The waterfront was less forgiving. I remember strolling to the Main Brace at 32nd Street one day after knock off and seeing an FFG return to port to moor alongside a sister ship. It came into Pier 4 and the ship it was mooring alongside had prepared a little welcome that outraged the CO and Squadron Commander of the damaged ship. The undamaged ship's crew had put an enormous bullseye on their own stack. The skipper and the Commodore, they were embarrassed. One might say that the skipper felt humiliated. Here they were, returning home with tail between their legs and their mighty close in weapon system lying smashed on the flight deck where it landed after being blown off its mount by their own gun as smoke poured out of the new holes in the ship's smoke stack.
So we find ourselves with our newest addition to fleet welded to some pier in the Tide Water area with people scratching their heads trying to work out how the metal filings found their way into the lube oil strainers. There's a few ways I know.

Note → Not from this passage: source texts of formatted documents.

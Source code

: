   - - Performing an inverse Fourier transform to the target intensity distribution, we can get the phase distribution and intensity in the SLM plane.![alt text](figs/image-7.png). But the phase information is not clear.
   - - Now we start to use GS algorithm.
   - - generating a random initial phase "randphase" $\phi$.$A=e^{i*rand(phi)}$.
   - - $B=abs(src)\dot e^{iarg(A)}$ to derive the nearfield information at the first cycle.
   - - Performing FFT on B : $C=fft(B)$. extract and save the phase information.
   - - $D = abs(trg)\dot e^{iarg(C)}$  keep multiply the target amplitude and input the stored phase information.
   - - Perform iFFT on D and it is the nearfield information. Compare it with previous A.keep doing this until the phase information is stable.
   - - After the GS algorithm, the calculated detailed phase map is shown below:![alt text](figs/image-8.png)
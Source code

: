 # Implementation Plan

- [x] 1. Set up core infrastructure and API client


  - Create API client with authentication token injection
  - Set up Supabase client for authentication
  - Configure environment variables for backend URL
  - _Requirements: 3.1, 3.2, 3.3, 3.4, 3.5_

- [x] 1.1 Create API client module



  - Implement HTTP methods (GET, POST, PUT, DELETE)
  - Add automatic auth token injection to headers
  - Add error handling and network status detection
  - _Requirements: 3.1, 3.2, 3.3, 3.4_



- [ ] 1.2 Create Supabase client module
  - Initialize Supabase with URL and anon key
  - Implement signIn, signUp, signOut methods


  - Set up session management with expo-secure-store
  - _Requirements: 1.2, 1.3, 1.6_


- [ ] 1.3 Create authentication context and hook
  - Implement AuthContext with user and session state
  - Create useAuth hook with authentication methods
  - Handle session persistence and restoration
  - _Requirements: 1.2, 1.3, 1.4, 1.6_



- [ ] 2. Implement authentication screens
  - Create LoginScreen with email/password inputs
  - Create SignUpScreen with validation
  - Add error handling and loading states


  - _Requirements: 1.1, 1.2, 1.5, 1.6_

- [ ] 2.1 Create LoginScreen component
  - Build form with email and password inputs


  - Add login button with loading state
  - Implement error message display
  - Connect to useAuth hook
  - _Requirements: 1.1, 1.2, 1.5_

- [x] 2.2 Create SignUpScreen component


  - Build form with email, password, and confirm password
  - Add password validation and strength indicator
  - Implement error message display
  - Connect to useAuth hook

-There is metal to metal contact somewhere in the gear train that is grinding up the reduction gear
-There is metal to metal contact in the propulsion engines
-The ship is so stupidly designed that all lube oil feeds into one massive filter and nobody knows
where it is coming from
-Sabotage
|
Walking USS MILWAUKEE Home |
Our embarrassing problem in the midst of OPERATION EARNEST WILL came down to a plotting error that was inexcusable but harmless. It caused no damage and no gaps were left after we hustled over to where we were supposed to be and completed the assignment. For me, the saddest part was that somehow the same exact plotting error was made on the paper chart and on the electronic system we used as the conning officer's primary plotter. In other words, the same
wrong information was entered into two different navigation systems by two different people. The redundancy inherent in the system failed. That happens sometimes. It's embarrassing. It should be.